On me donne du paracétamol, sans grand résultat. Au cours de la deuxième heure, je me sens plus que patraque, et complètement barbouillée. Dominique a juste le temps d'appeler une infirmière qui me tend un haricot. J'y déverse le contenu de mon estomac, c'est à dire le verre d'eau que j'ai absorbé un peu plus tôt. La dialyse se termine finalement, j'ai l'impression que ma tête va éclater et le Kt me fait de plus souffrir. Je réalise à peine qu'on me débranche de la machine. Dominique m'accompagne dans le service de chirurgie où je prends possession de ma chambre : je me glisse sous les draps avec soulagement.

J'ai demandé une télévision mais je n'ai absolument pas le courage de la regarder. Je suis groggy et ce fichu mal de tête ne me quitte pas de la journée. Le soir venu, il empire même, et les infirmières ne veulent rien me donner pour me calmer. Je ne parviens plus à parler, à formuler mes pensées. Je suis recroquevillée dans le lit, je ne tente même plus de lutter contre le malaise qui me submerge. Les minutes s'écoulent très très lentement.

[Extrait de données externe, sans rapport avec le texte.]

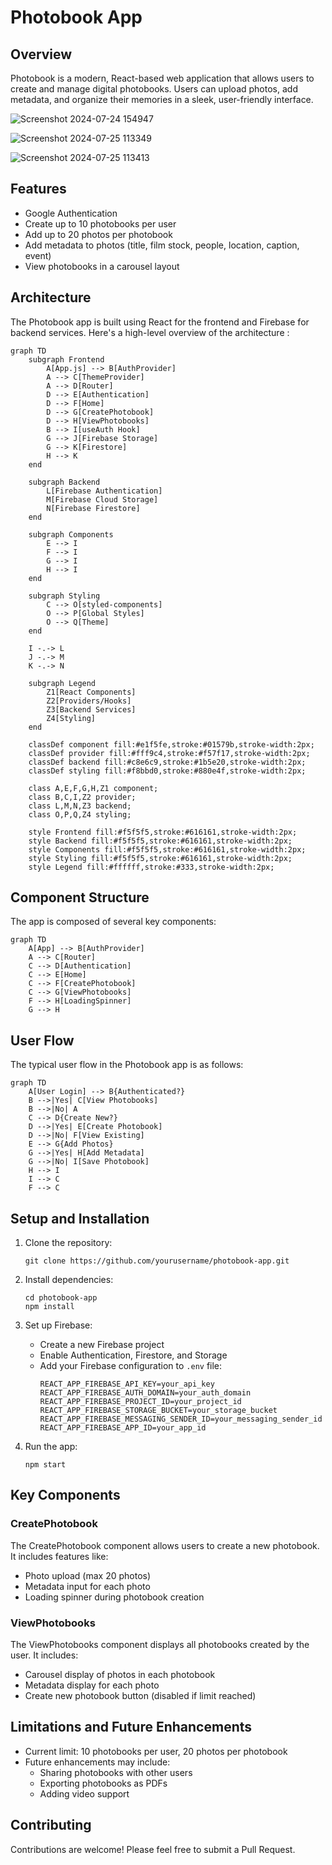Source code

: # Photobook App

## Overview

Photobook is a modern, React-based web application that allows users to create and manage digital photobooks. Users can upload photos, add metadata, and organize their memories in a sleek, user-friendly interface.

![Screenshot 2024-07-24 154947](https://github.com/user-attachments/assets/1876b683-bd86-41c8-a9dd-4984db7b612b)

![Screenshot 2024-07-25 113349](https://github.com/user-attachments/assets/c5069a6d-9876-41a7-b21a-1379a0ad83e5)

![Screenshot 2024-07-25 113413](https://github.com/user-attachments/assets/f17f6094-5e07-46f8-8ee4-5571f569d529)

## Features

- Google Authentication
- Create up to 10 photobooks per user
- Add up to 20 photos per photobook
- Add metadata to photos (title, film stock, people, location, caption, event)
- View photobooks in a carousel layout

## Architecture

The Photobook app is built using React for the frontend and Firebase for backend services. Here's a high-level overview of the architecture :

```mermaid
graph TD
    subgraph Frontend
        A[App.js] --> B[AuthProvider]
        A --> C[ThemeProvider]
        A --> D[Router]
        D --> E[Authentication]
        D --> F[Home]
        D --> G[CreatePhotobook]
        D --> H[ViewPhotobooks]
        B --> I[useAuth Hook]
        G --> J[Firebase Storage]
        G --> K[Firestore]
        H --> K
    end

    subgraph Backend
        L[Firebase Authentication]
        M[Firebase Cloud Storage]
        N[Firebase Firestore]
    end

    subgraph Components
        E --> I
        F --> I
        G --> I
        H --> I
    end

    subgraph Styling
        C --> O[styled-components]
        O --> P[Global Styles]
        O --> Q[Theme]
    end

    I -.-> L
    J -.-> M
    K -.-> N

    subgraph Legend
        Z1[React Components]
        Z2[Providers/Hooks]
        Z3[Backend Services]
        Z4[Styling]
    end

    classDef component fill:#e1f5fe,stroke:#01579b,stroke-width:2px;
    classDef provider fill:#fff9c4,stroke:#f57f17,stroke-width:2px;
    classDef backend fill:#c8e6c9,stroke:#1b5e20,stroke-width:2px;
    classDef styling fill:#f8bbd0,stroke:#880e4f,stroke-width:2px;

    class A,E,F,G,H,Z1 component;
    class B,C,I,Z2 provider;
    class L,M,N,Z3 backend;
    class O,P,Q,Z4 styling;

    style Frontend fill:#f5f5f5,stroke:#616161,stroke-width:2px;
    style Backend fill:#f5f5f5,stroke:#616161,stroke-width:2px;
    style Components fill:#f5f5f5,stroke:#616161,stroke-width:2px;
    style Styling fill:#f5f5f5,stroke:#616161,stroke-width:2px;
    style Legend fill:#ffffff,stroke:#333,stroke-width:2px;
```

## Component Structure

The app is composed of several key components:

```mermaid
graph TD
    A[App] --> B[AuthProvider]
    A --> C[Router]
    C --> D[Authentication]
    C --> E[Home]
    C --> F[CreatePhotobook]
    C --> G[ViewPhotobooks]
    F --> H[LoadingSpinner]
    G --> H
```

## User Flow

The typical user flow in the Photobook app is as follows:

```mermaid
graph TD
    A[User Login] --> B{Authenticated?}
    B -->|Yes| C[View Photobooks]
    B -->|No| A
    C --> D{Create New?}
    D -->|Yes| E[Create Photobook]
    D -->|No| F[View Existing]
    E --> G{Add Photos}
    G -->|Yes| H[Add Metadata]
    G -->|No| I[Save Photobook]
    H --> I
    I --> C
    F --> C
```

## Setup and Installation

1. Clone the repository:

   ```
   git clone https://github.com/yourusername/photobook-app.git
   ```

2. Install dependencies:

   ```
   cd photobook-app
   npm install
   ```

3. Set up Firebase:

   - Create a new Firebase project
   - Enable Authentication, Firestore, and Storage
   - Add your Firebase configuration to `.env` file:
     ```
     REACT_APP_FIREBASE_API_KEY=your_api_key
     REACT_APP_FIREBASE_AUTH_DOMAIN=your_auth_domain
     REACT_APP_FIREBASE_PROJECT_ID=your_project_id
     REACT_APP_FIREBASE_STORAGE_BUCKET=your_storage_bucket
     REACT_APP_FIREBASE_MESSAGING_SENDER_ID=your_messaging_sender_id
     REACT_APP_FIREBASE_APP_ID=your_app_id
     ```

4. Run the app:
   ```
   npm start
   ```

## Key Components

### CreatePhotobook

The CreatePhotobook component allows users to create a new photobook. It includes features like:

- Photo upload (max 20 photos)
- Metadata input for each photo
- Loading spinner during photobook creation



### ViewPhotobooks

The ViewPhotobooks component displays all photobooks created by the user. It includes:

- Carousel display of photos in each photobook
- Metadata display for each photo
- Create new photobook button (disabled if limit reached)



## Limitations and Future Enhancements

- Current limit: 10 photobooks per user, 20 photos per photobook
- Future enhancements may include:
  - Sharing photobooks with other users
  - Exporting photobooks as PDFs
  - Adding video support

## Contributing

Contributions are welcome! Please feel free to submit a Pull Request.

Finalement, le chirurgien passe me voir. Visiblement, il ne me trouve pas en forme. Il tente même un "on fait un sourire à son docteur !" sans grand résultat. Je l'entends même parler de repousser la création de la fistule. Il se rend en dialyse en quête d'un néphrologue, et revient accompagné d'un jeune médecin qui me prescrit quelque chose pour m'aider à dormir. C'est très efficace, je sombre sans l'ombre d'un remords. Et sans avoir le temps d'éprouver le moindre soulagement !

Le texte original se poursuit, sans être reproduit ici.